The Snapper Trapper loaded up Wednesday afternoon with Captain Paul at the helm, Tim on the fishing pole, Little Zack as the Deckhand, and six refuges (Jerry, Little Paul, Kevin, Brandon, Clay, and myself) that should have been at work but instead were all searching for the all illusive Leviathan. Apparently, for those who have not already heard the story, there was a monsterous Cobia lurking the depths of the Gulf that Clay, Craasch, and company had seen on Sunday. By the time we departed the dock (at 10:00am thanks to Clay) this Cobia had reached mythic proportions. Needless to say we were all amped to get a shot on this beast which was sure to be a world record. There was a sense of destiny on board, but of course we had to have a little fun while we were at it. 

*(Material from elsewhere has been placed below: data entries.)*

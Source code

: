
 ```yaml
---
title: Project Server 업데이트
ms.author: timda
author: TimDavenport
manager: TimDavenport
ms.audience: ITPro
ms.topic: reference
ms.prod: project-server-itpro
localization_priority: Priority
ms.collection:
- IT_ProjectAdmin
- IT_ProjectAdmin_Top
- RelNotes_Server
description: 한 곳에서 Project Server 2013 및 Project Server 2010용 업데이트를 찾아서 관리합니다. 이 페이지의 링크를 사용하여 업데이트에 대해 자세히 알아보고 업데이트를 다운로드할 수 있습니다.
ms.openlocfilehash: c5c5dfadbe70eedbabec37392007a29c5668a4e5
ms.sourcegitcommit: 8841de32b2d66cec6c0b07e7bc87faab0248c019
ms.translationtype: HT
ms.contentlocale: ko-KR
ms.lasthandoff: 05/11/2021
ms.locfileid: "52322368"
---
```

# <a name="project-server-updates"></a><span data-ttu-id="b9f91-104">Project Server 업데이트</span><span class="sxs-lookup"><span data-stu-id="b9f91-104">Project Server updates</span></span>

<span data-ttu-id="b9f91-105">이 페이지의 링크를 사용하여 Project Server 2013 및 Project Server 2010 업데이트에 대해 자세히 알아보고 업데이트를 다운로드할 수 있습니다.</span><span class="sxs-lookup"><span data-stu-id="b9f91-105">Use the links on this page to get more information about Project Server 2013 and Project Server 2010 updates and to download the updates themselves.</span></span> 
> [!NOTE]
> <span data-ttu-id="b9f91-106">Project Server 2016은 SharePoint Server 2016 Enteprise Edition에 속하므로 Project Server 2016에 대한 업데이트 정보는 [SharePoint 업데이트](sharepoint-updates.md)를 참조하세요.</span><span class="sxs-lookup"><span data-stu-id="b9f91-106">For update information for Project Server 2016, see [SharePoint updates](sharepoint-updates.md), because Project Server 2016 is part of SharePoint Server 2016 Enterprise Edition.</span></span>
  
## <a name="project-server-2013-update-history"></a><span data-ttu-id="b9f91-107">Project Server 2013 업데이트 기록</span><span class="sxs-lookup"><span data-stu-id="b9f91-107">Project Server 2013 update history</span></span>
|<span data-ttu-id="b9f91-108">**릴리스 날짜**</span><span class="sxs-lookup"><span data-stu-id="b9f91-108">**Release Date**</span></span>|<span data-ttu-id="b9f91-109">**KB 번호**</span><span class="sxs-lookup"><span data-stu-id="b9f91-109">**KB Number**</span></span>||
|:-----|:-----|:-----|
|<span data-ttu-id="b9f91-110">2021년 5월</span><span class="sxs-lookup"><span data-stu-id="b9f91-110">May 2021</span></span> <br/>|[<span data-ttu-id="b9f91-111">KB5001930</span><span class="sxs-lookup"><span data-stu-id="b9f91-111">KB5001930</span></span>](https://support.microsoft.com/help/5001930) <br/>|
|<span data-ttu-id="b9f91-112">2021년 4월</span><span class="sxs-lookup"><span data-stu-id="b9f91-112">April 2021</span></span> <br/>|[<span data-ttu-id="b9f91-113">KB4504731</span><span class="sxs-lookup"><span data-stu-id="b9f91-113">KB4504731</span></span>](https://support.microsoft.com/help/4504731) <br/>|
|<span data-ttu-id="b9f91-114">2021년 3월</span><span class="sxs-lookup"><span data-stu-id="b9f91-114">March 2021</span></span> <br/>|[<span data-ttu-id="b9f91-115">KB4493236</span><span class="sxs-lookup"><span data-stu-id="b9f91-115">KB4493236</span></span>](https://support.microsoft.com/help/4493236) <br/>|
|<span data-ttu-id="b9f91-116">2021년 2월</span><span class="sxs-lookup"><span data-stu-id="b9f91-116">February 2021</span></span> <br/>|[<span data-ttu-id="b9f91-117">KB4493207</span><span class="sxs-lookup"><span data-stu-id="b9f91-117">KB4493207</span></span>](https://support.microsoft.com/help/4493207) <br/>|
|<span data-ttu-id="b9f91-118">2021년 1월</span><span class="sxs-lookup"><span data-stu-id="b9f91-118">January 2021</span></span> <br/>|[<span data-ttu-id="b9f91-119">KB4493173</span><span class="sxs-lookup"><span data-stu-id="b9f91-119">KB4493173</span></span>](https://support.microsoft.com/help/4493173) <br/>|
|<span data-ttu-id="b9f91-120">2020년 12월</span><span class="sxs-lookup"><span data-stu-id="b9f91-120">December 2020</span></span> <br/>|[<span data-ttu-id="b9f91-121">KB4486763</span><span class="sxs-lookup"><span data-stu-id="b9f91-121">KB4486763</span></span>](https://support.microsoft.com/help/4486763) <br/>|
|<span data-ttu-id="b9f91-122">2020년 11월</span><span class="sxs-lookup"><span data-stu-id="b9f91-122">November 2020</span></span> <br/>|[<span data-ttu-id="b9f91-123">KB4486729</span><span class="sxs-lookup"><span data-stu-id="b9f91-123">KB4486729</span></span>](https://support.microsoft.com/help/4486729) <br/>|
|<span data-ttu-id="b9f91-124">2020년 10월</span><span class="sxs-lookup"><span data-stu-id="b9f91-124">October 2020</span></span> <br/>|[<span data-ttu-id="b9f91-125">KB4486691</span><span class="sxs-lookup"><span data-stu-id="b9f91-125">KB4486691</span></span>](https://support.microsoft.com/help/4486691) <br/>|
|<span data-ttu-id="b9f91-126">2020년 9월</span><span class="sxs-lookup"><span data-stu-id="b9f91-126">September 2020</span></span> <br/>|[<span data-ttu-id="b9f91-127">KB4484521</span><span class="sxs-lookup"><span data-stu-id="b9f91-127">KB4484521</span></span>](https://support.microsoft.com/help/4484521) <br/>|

Clay had apparently had a little too much fun the night before. As such, he was passed out on the couch in the Snapper Trapper as we approached the site. With stealth a Navy Seal would have been proud of, the rest of the crew donned our wetsuits in the cabin in utter silence so as not to disturb sleeping beauty. We could think of nothing better than Clay waking up to find this huge Cobia that he was dying to shoot already laying on the deck, but alas, he awoke and caught us in our devious plan. He rushed to get dressed as we neared our first drop. 

We pulled up to the first spot, and the engines had literally just been pulled into neutral when the crew of misfits abandoned ship like cubans with the coast guard approaching. We all kicked like madmen to the bottom not wanting the other to beat him down. Kevin and I were the first ones down. Immediately I spot a huge fish off in the distance swimming along the sand. All I can think about is this monolithic cobia. I start swimming like hell. Kevin sees me and starts kicking too. We both push our guns forward as we approach and then the thing turns and we realize that its not a Cobia, but a shark (grey reef.) This thing see Kevin and I swimming at it like madmen and turns tail and runs. Never in my life have I seen a shark run scared from divers, but this one sure did. We swim the wreck a couple of times to no avail so we surface and move to another wreck in the immediate vacinity hoping the cobia had moved off to the other wreck. We dropped down on this spot only to find that the smaller shark had gone and gotten his big brother and they were both cruising the wreck. The bigger of the two had two nice AJ's on it, and Kevin decided why not? He shot an AJ literally right off the nose of the bigger shark and it never even flinched. It just kept swimming as Kevin strung the fish. I shot one scamp on this wreck and we all headed up. Snapper were literally everywhere, and they all had their calendar out taunting us.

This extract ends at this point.